- Clone the repository
git clone https://github.com/kaist-avelab/K-Radar.git
cd K-Radar
- Create a conda environment
conda create -n kradar python=3.8.13 -y
conda activate kradar
-
Install PyTorch (We recommend pytorch 1.11.0.)
-
Install the dependencies
pip install -r requirements.txt
- Build packages for Rotated IoU
cd utils/Rotated_IoU/cuda_op
python setup.py install
- Modify the code in packages
Add line 11: 'from .nms import rboxes' for __init__.py of nms module.
Add line 39: 'rrect = tuple(rrect)' and comment line 41: 'print(r)' in nms.py of nms module.

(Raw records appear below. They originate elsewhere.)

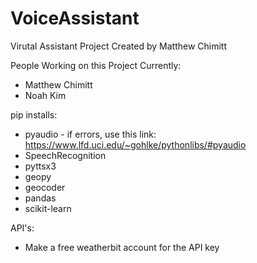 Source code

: # VoiceAssistant
Virutal Assistant Project Created by Matthew Chimitt

People Working on this Project Currently:
- Matthew Chimitt
- Noah Kim

pip installs:
- pyaudio - if errors, use this link: https://www.lfd.uci.edu/~gohlke/pythonlibs/#pyaudio
- SpeechRecognition
- pyttsx3
- geopy
- geocoder
- pandas
- scikit-learn

API's:
- Make a free weatherbit account for the API key

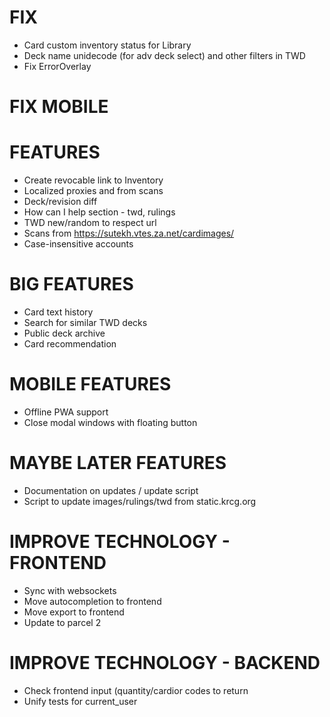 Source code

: # FIX
* Card custom inventory status for Library
* Deck name unidecode (for adv deck select) and other filters in TWD
* Fix ErrorOverlay

# FIX MOBILE

# FEATURES
* Create revocable link to Inventory
* Localized proxies and from scans
* Deck/revision diff
* How can I help section - twd, rulings
* TWD new/random to respect url
* Scans from https://sutekh.vtes.za.net/cardimages/
* Case-insensitive accounts

# BIG FEATURES
* Card text history
* Search for similar TWD decks
* Public deck archive
* Card recommendation

# MOBILE FEATURES
* Offline PWA support
* Close modal windows with floating button

# MAYBE LATER FEATURES
* Documentation on updates / update script
* Script to update images/rulings/twd from static.krcg.org

# IMPROVE TECHNOLOGY - FRONTEND
* Sync with websockets
* Move autocompletion to frontend
* Move export to frontend
* Update to parcel 2

# IMPROVE TECHNOLOGY - BACKEND
* Check frontend input (quantity/cardior codes to return
* Unify tests for current_user
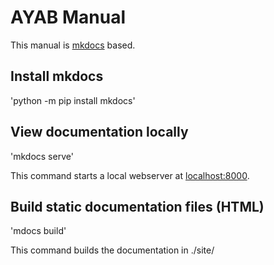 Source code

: # AYAB Manual

This manual is [mkdocs](https://www.mkdocs.org/) based.

## Install mkdocs

'python -m pip install mkdocs'

## View documentation locally

'mkdocs serve'

This command starts a local webserver at [localhost:8000](http://localhost:8000).

## Build static documentation files (HTML)

'mdocs build'

This command builds the documentation in ./site/ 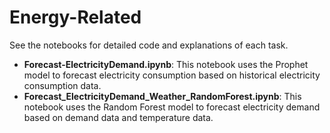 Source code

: # Energy-Related

See the notebooks for detailed code and explanations of each task.

- **Forecast-ElectricityDemand.ipynb**: This notebook uses the Prophet model to forecast electricity consumption based on historical electricity consumption data.
- **Forecast_ElectricityDemand_Weather_RandomForest.ipynb**: This notebook uses the Random Forest model to forecast electricity demand based on demand data and temperature data.
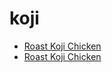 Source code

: # koji

 * [Roast Koji Chicken](../../index/r/roast-koji-chicken.json)
 * [Roast Koji Chicken](../../index/r/roast-koji-chicken.json)
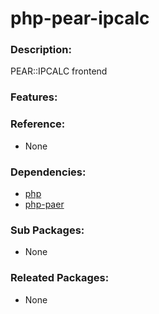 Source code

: # php-pear-ipcalc

### Description:

PEAR::IPCALC frontend

### Features:

### Reference:
* None

### Dependencies:
* [php](pkg-base-php.md)
* [php-paer](pkg-base-php-pear.md)

### Sub Packages:
* None

### Releated Packages:
* None
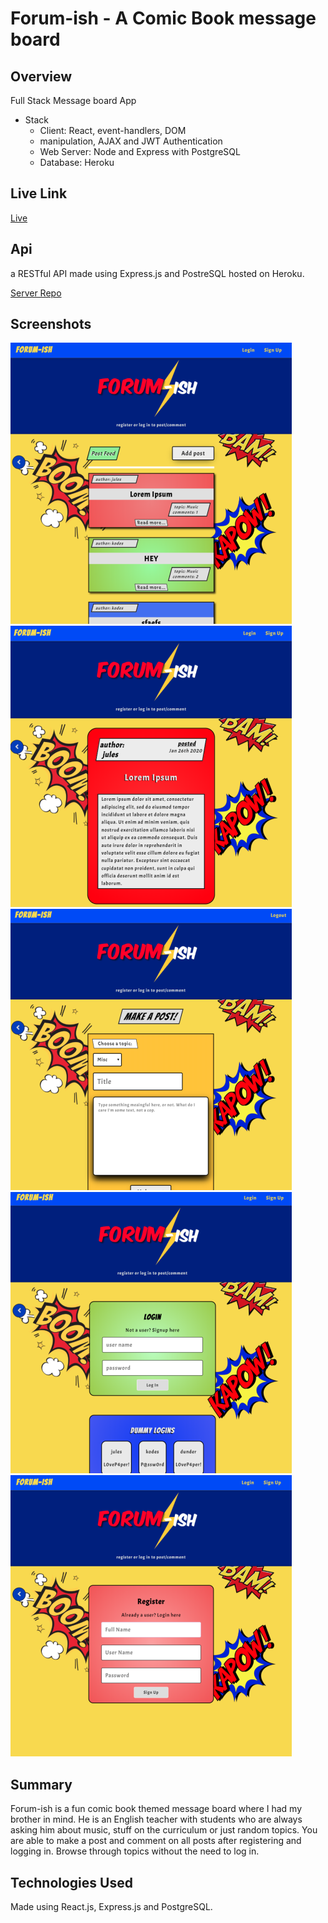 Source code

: # Forum-ish - A Comic Book message board

## Overview

Full Stack Message board App

- Stack
  - Client: React, event-handlers, DOM
  - manipulation, AJAX and JWT Authentication
  - Web Server: Node and Express with PostgreSQL
  - Database: Heroku

## Live Link

[Live](https://forum-ish.kotieheim.now.sh/)

## Api

a RESTful API made using Express.js and PostreSQL hosted on Heroku.

[Server Repo](https://github.com/Kotieheim/forum-ish-server)

## Screenshots

<img src="screenshots/Main.PNG"/>
<img src="screenshots/Post.PNG"/>
<img src="screenshots/Makepost.PNG"/>
<img src="screenshots/Login.PNG"/>
<img src="screenshots/Register.PNG"/>

## Summary

Forum-ish is a fun comic book themed message board where I had my brother in mind. He is an English teacher with students who are always asking him about music, stuff on the curriculum or just random topics. You are able to make a post and comment on all posts after registering and logging in. Browse through topics without the need to log in.

## Technologies Used

Made using React.js, Express.js and PostgreSQL.
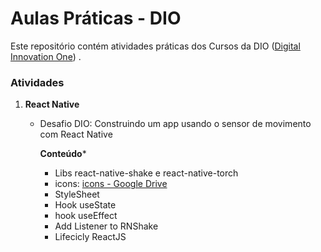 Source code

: # Aulas Práticas - DIO

Este repositório contém atividades práticas dos Cursos da DIO ([Digital Innovation One](https://digitalinnovation.one/)) .

### Atividades

1. **React Native**
   
   - Desafio DIO: Construindo um app usando o sensor de movimento com React Native
     
     
     
     **Conteúdo***
     
     * Libs react-native-shake e react-native-torch
     * icons: [icons - Google Drive](https://drive.google.com/drive/folders/1Kuh5tysH7-UFuSLHX0IQIIh2xcghHUIX)
     * StyleSheet
     * Hook useState
     * hook useEffect
     * Add Listener to RNShake
     * Lifecicly ReactJS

- Build packages for OpenPCDet operations
cd ../../../ops
python setup.py develop
- Unzip 'kradar_revised_label_v2_0.zip' in the 'tools/revise_label' directory (For the updated labeling format, please refer to the dataset documentation.)
We use the operations from OpenPCDet repository and acknowledge that all code in ops
directory is sourced from there.
To align with our project requirements, we have made several modifications to the original code and have uploaded the revised versions to our repository.
We extend our gratitude to MMLab for their great work.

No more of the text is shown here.